何だこの状況……と生徒の心がひとつになった。
そんな異質な空気を破ったのは「ニャーン」というタマの愛らしい鳴き声と、ついに堪忍袋の緒が切れた副会長の「近郷真由良ぁ!」という怒声だった。
校門横で仁王立ちするロボットに携帯電話を構える生徒達が群がる。
その光景を横目に、コックピットから出てきた真由良がドヤ顔で胸を張った。
「どうですか! 私の改造制服は!」
「どこが改造制服だ! ただちにあのロボットを家に戻して生徒会室に来い!」
「生徒会室!? 私がここまで見事な改造制服を披露したのに普段通りの生徒会室! 面白味も何もない、私の夏休みを返してください!」
「ふざけたことを言うな!」
ギャーギャーと喚きあう真由良と副会長を、生徒会役員と杏達が眺める。いつも通りのやりとりだが、果たしてこの状況でもいつも通りということをどう捉えればいいのやら。
「ムゥ君も大変よね」
と杏が声をかければ、タマを抱きながら姉の喧嘩を眺めていた睦月が首を横に振った。
「俺、あれで高校の推薦とったんで」
「相変わらず真由良に振り回されてると見せかけて遠心力を利用してるわね。なんて逞しい」
「生まれた時からあれがそばに居ますから」
溜息をつきながら睦月が姉である真由良に視線を向ければ、副会長と一戦終えたのか「納得いかん!」と毎度の台詞を口にしながら真由良が歩いてきた。

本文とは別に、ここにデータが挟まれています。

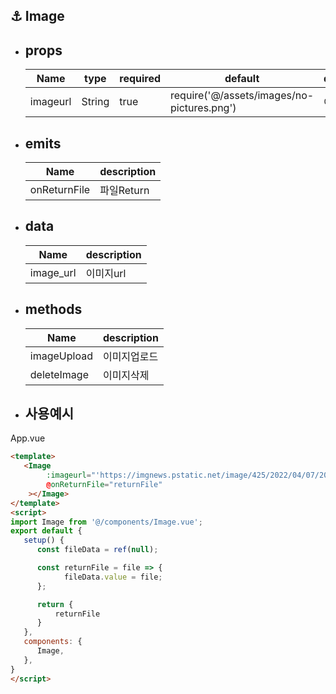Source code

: ## ⚓ Image

- ## props  
   |Name|type|required|default|description|
   |---------|------|----|-|------|
   |imageurl|String|true|require('@/assets/images/no-pictures.png')|이미지URL|

- ## emits
   |Name|description|
   |-----------|------|
   |onReturnFile|파일Return|

- ## data   
   |Name|description|
   |-----------|------|
   |image_url|이미지url|

- ## methods
   |Name|description|
   |-----------|------|
   |imageUpload|이미지업로드|
   |deleteImage|이미지삭제|

- ## 사용예시  
App.vue
```html script
<template>
   <Image
        :imageurl="'https://imgnews.pstatic.net/image/425/2022/04/07/20220407032632026624fed20d3049816221754_20220407032901728.jpg?type=w647'"
        @onReturnFile="returnFile"
    ></Image>
</template>   
<script>
import Image from '@/components/Image.vue';
export default {
   setup() {
      const fileData = ref(null);

      const returnFile = file => {
            fileData.value = file;
      };

      return {
          returnFile
      }
   },
   components: {
      Image,
   },
}   
</script>
```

胸元のリボンが赤く点滅しているのは彼女の怒り具合を現してである。
「聞いてよ杏ちゃん、ゆっこ! 私がここまでやったって言うのに放課後に生徒会室だって!」
「相変わらずねぇ」
「ほんと」
名を呼ばれた杏とゆっこが肩を竦め、生徒会長と睦月も顔を見合わせる。
だがそんな周囲の呆れの空気に気付いていないのか、真由良がグヌヌと唸りながらも瞳に闘志を灯しだした。
そうして副会長に向けてビシと指を差し、
「まだ二学期は始まったばかり、いつかギャフンと言わせてみせますよ!」
と高らかに宣言した。
それに対する副会長の解答は、
「いいだろう、生徒会室にお前専用の椅子を用意してやる」
というものなのだから、これには誰もがやってられないと深い溜息をついて、火花を散らす二人を置いて校舎へと向かった。